Data records:

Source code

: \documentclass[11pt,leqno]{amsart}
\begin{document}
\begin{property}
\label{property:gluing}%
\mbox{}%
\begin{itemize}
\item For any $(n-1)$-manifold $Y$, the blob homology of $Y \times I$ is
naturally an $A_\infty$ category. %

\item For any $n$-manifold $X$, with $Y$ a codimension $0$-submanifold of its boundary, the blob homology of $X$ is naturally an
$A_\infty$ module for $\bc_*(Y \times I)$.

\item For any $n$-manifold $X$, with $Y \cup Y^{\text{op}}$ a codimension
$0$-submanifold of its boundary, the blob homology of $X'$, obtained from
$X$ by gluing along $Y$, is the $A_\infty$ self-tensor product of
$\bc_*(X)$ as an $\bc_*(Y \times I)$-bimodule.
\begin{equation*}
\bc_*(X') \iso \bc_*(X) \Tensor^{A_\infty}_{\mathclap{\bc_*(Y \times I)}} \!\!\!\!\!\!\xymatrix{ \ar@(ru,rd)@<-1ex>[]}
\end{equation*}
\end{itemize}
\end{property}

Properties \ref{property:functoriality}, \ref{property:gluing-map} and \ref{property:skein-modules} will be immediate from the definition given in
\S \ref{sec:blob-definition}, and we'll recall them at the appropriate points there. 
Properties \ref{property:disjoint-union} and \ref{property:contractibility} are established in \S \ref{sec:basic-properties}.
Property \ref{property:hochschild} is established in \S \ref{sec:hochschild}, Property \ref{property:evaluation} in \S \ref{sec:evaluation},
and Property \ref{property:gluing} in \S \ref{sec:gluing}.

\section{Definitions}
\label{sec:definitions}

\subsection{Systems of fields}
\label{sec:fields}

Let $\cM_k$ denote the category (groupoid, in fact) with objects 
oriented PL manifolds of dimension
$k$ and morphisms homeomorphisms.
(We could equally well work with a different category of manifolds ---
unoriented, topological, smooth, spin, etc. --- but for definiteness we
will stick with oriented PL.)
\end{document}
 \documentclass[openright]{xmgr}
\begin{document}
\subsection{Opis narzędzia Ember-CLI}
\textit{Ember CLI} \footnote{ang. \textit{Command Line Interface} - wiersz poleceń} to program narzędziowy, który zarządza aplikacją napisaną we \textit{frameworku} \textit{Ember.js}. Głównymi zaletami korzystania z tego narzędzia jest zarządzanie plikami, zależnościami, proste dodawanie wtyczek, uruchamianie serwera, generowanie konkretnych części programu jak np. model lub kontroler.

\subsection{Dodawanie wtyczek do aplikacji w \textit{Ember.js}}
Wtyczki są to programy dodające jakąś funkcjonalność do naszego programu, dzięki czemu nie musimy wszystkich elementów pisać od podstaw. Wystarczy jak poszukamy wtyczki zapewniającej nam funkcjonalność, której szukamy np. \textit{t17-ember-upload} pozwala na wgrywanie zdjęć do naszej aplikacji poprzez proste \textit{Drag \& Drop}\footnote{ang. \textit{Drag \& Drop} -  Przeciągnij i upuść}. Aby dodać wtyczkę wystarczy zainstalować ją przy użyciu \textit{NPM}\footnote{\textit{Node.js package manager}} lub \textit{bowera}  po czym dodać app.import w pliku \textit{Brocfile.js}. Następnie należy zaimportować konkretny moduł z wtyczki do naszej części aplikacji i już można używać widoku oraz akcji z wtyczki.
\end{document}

Aim of the exercise:
Reproduce the data shown above exactly, including every line.

Answer box:
Source code

: \documentclass[11pt,leqno]{amsart}
\begin{document}
\begin{property}
\label{property:gluing}%
\mbox{}%
\begin{itemize}
\item For any $(n-1)$-manifold $Y$, the blob homology of $Y \times I$ is
naturally an $A_\infty$ category. %

\item For any $n$-manifold $X$, with $Y$ a codimension $0$-submanifold of its boundary, the blob homology of $X$ is naturally an
$A_\infty$ module for $\bc_*(Y \times I)$.

\item For any $n$-manifold $X$, with $Y \cup Y^{\text{op}}$ a codimension
$0$-submanifold of its boundary, the blob homology of $X'$, obtained from
$X$ by gluing along $Y$, is the $A_\infty$ self-tensor product of
$\bc_*(X)$ as an $\bc_*(Y \times I)$-bimodule.
\begin{equation*}
\bc_*(X') \iso \bc_*(X) \Tensor^{A_\infty}_{\mathclap{\bc_*(Y \times I)}} \!\!\!\!\!\!\xymatrix{ \ar@(ru,rd)@<-1ex>[]}
\end{equation*}
\end{itemize}
\end{property}

Properties \ref{property:functoriality}, \ref{property:gluing-map} and \ref{property:skein-modules} will be immediate from the definition given in
\S \ref{sec:blob-definition}, and we'll recall them at the appropriate points there. 
Properties \ref{property:disjoint-union} and \ref{property:contractibility} are established in \S \ref{sec:basic-properties}.
Property \ref{property:hochschild} is established in \S \ref{sec:hochschild}, Property \ref{property:evaluation} in \S \ref{sec:evaluation},
and Property \ref{property:gluing} in \S \ref{sec:gluing}.

\section{Definitions}
\label{sec:definitions}

\subsection{Systems of fields}
\label{sec:fields}

Let $\cM_k$ denote the category (groupoid, in fact) with objects 
oriented PL manifolds of dimension
$k$ and morphisms homeomorphisms.
(We could equally well work with a different category of manifolds ---
unoriented, topological, smooth, spin, etc. --- but for definiteness we
will stick with oriented PL.)
\end{document}
 \documentclass[openright]{xmgr}
\begin{document}
\subsection{Opis narzędzia Ember-CLI}
\textit{Ember CLI} \footnote{ang. \textit{Command Line Interface} - wiersz poleceń} to program narzędziowy, który zarządza aplikacją napisaną we \textit{frameworku} \textit{Ember.js}. Głównymi zaletami korzystania z tego narzędzia jest zarządzanie plikami, zależnościami, proste dodawanie wtyczek, uruchamianie serwera, generowanie konkretnych części programu jak np. model lub kontroler.

\subsection{Dodawanie wtyczek do aplikacji w \textit{Ember.js}}
Wtyczki są to programy dodające jakąś funkcjonalność do naszego programu, dzięki czemu nie musimy wszystkich elementów pisać od podstaw. Wystarczy jak poszukamy wtyczki zapewniającej nam funkcjonalność, której szukamy np. \textit{t17-ember-upload} pozwala na wgrywanie zdjęć do naszej aplikacji poprzez proste \textit{Drag \& Drop}\footnote{ang. \textit{Drag \& Drop} -  Przeciągnij i upuść}. Aby dodać wtyczkę wystarczy zainstalować ją przy użyciu \textit{NPM}\footnote{\textit{Node.js package manager}} lub \textit{bowera}  po czym dodać app.import w pliku \textit{Brocfile.js}. Następnie należy zaimportować konkretny moduł z wtyczki do naszej części aplikacji i już można używać widoku oraz akcji z wtyczki.
\end{document}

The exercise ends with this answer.